Austin Corbett's first NFL season was, in a word, uncomfortable.
A longtime starter at left tackle for Nevada, Corbett was quickly directed away from the position to an interior spot upon arriving in Cleveland. Naturally, the biggest hurdle on the path to playing time resided in the interior, where Kevin Zeitler, JC Tretter and fellow former Wolf Pack lineman Joel Bitonio held all three starting roles.
Austin, meet a reserve role.
Corbett spent the 2018 season learning the fine details of playing an interior position while seated behind the aforementioned trio, which started a combined 48 games -- better known as every regular season game at each position. There simply wasn't much room for Corbett to crack the lineup.
"It was definitely different," Corbett said during a Wednesday appearance on Cleveland Browns Daily. "It definitely didn't sit well with me the first couple of weeks. Even making game day inactives, that's just not who I am as a competitor and a football player. It was definitely tough. And my wife, it was tough for us at home."
His wife, Madison, couldn't relate much with spending time on the bench, either. She was a two-time All-Mountain West selection as part of the Nevada volleyball team, where she made an impact from her first season on campus through her last.
Corbett could find at least some help in the form of a familiar face: Bitonio. The Browns All-Pro guard preceded Corbett at left tackle at Nevada, and while he earned a starting job in Cleveland as a rookie, he was still able to help ease his fellow Wolf Pack product into the pace of the NFL. Eventually, that also included Corbett accepting the fact his best way to help the team in 2018 would be on the practice field.
"As time went on, OK, my role has changed and I gotta embrace that role," Corbett explained. "That's what I tried to focus on. JC got banged up pretty well and I had to take over in practice playing some center, just making sure that whatever comes up, I gotta be ready. Just really try to embrace that role."
That work might end up benefitting Corbett more than he realizes right now. As things often change quickly in the NFL, so did the makeup of the Browns' starting line last month. General manager John Dorsey dealt Zeitler to New York as part of a blockbuster deal that netted the Browns wide receiver Odell Beckham Jr. and edge rusher Olivier Vernon.
Suddenly, there was room for Corbett to make the leap into the starting lineup.
The job won't come with a ceremony, a bouquet of roses or an honorary placard. Corbett will have to earn it, and Dorsey made sure that won't come easily when he signed veteran guards Eric Kush and Bryan Witzmann in March.

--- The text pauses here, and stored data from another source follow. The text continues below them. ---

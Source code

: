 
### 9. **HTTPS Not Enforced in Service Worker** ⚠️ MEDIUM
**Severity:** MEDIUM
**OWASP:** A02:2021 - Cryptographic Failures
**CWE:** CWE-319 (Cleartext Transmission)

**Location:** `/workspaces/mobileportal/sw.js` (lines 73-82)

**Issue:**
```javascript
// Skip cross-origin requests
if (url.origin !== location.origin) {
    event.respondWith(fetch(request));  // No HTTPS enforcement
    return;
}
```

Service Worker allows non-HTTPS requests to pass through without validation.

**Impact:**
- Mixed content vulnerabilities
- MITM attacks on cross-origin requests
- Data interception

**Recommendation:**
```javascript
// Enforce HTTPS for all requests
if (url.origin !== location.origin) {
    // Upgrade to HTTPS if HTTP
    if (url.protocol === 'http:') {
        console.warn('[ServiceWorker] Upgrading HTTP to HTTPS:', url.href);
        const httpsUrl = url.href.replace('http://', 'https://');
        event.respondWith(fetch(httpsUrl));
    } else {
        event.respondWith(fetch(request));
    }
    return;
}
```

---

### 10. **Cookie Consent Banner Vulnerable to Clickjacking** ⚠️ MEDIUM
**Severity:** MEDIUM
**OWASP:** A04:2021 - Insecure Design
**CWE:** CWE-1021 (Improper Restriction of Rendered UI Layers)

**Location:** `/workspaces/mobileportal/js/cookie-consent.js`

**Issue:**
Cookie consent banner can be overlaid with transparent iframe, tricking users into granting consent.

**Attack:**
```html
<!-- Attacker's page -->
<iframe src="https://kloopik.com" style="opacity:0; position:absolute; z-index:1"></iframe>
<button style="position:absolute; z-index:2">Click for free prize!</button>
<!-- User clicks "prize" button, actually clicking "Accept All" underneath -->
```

The Browns acquired edge rusher Olivier Vernon via trade with the New York Giants. View an assortment of photos featuring Vernon throughout his seven seasons in the NFL.

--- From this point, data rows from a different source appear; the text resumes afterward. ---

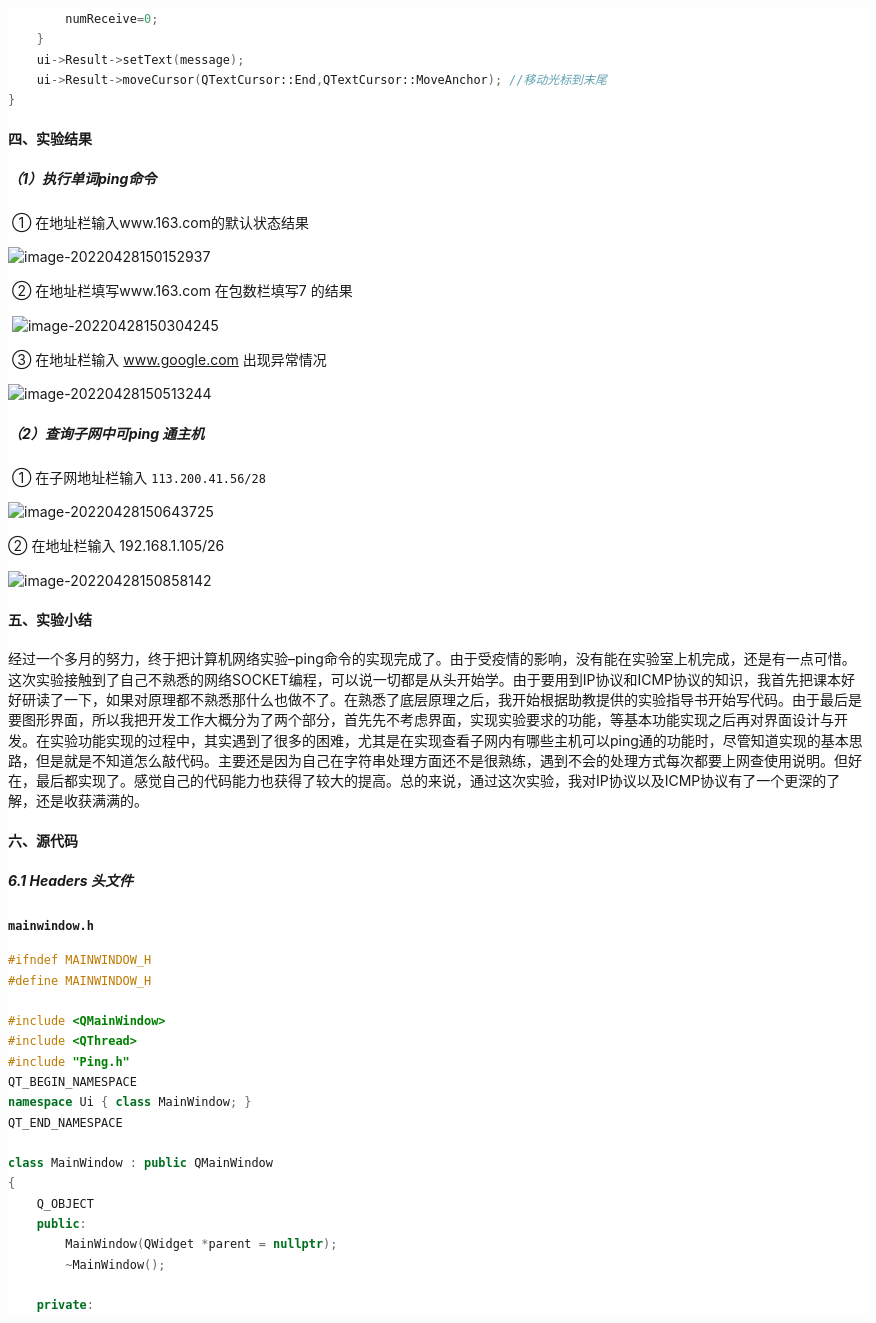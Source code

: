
 ```c++
        numReceive=0;
    }
    ui->Result->setText(message);
    ui->Result->moveCursor(QTextCursor::End,QTextCursor::MoveAnchor); //移动光标到末尾
}
```

#### 四、实验结果

##### （1）执行单词ping命令

​	① 在地址栏输入www.163.com的默认状态结果

![image-20220428150152937](C:\Users\14610\AppData\Roaming\Typora\typora-user-images\image-20220428150152937.png)

​	② 在地址栏填写www.163.com 在包数栏填写7 的结果

​	![image-20220428150304245](C:\Users\14610\AppData\Roaming\Typora\typora-user-images\image-20220428150304245.png)

​	③ 在地址栏输入 www.google.com 出现异常情况

![image-20220428150513244](C:\Users\14610\AppData\Roaming\Typora\typora-user-images\image-20220428150513244.png)

##### （2）查询子网中可ping 通主机

​	① 在子网地址栏输入 `113.200.41.56/28`

![image-20220428150643725](C:\Users\14610\AppData\Roaming\Typora\typora-user-images\image-20220428150643725.png)

② 在地址栏输入 192.168.1.105/26

![image-20220428150858142](C:\Users\14610\AppData\Roaming\Typora\typora-user-images\image-20220428150858142.png)

#### 五、实验小结

​	经过一个多月的努力，终于把计算机网络实验–ping命令的实现完成了。由于受疫情的影响，没有能在实验室上机完成，还是有一点可惜。这次实验接触到了自己不熟悉的网络SOCKET编程，可以说一切都是从头开始学。由于要用到IP协议和ICMP协议的知识，我首先把课本好好研读了一下，如果对原理都不熟悉那什么也做不了。在熟悉了底层原理之后，我开始根据助教提供的实验指导书开始写代码。由于最后是要图形界面，所以我把开发工作大概分为了两个部分，首先先不考虑界面，实现实验要求的功能，等基本功能实现之后再对界面设计与开发。在实验功能实现的过程中，其实遇到了很多的困难，尤其是在实现查看子网内有哪些主机可以ping通的功能时，尽管知道实现的基本思路，但是就是不知道怎么敲代码。主要还是因为自己在字符串处理方面还不是很熟练，遇到不会的处理方式每次都要上网查使用说明。但好在，最后都实现了。感觉自己的代码能力也获得了较大的提高。总的来说，通过这次实验，我对IP协议以及ICMP协议有了一个更深的了解，还是收获满满的。

#### 六、源代码

##### 6.1 Headers 头文件

**`mainwindow.h`**

```c++
#ifndef MAINWINDOW_H
#define MAINWINDOW_H

#include <QMainWindow>
#include <QThread>
#include "Ping.h"
QT_BEGIN_NAMESPACE
namespace Ui { class MainWindow; }
QT_END_NAMESPACE

class MainWindow : public QMainWindow
{
    Q_OBJECT
    public:
        MainWindow(QWidget *parent = nullptr);
        ~MainWindow();

    private:
```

"It's kind of been the same thing from everyone that I've talked to, like 'hey, there's this plan, there's this hole open for you now,'" Corbett said when asked what folks have said to him about the new opportunity at right guard. "And yeah, it's yours for the taking but by no means is it going to be given to me. I don't want to go through life by just anything given to me, so that's how I'd want it and we brought in some good guys to compete with and I'm just looking forward to that competition."
The competition is guaranteed to be fierce, especially when factoring in the pressure that comes with being a team that is no longer expected to be a doormat. The same weight only increases when you're the one battling for one of the very few open starting roles on the team, one that could attract a massive amount of blame and ridicule should you fail to perform when the lights become bright.
"It's been exciting just to get all these pieces put together," Corbett said. "The confidence that we had at the end of last year and that momentum that we were building, just to be a part of that, like 'hey, I've got to do my part, I've got to make sure I give these guys time and open up holes for these guys because they're unbelievable.' They're going to make plays left and right.
"Who am I? I'm just some kid from Reno (with) these superstars. I've just got to make sure I do my job and the five of us up front, if we give them time or any hole at all, they're going to make it count."
They will make it count. And hopefully for Corbett, he'll end up counting his starts and his teammates' touchdowns, and no longer the number of Sundays spent on the inactives list.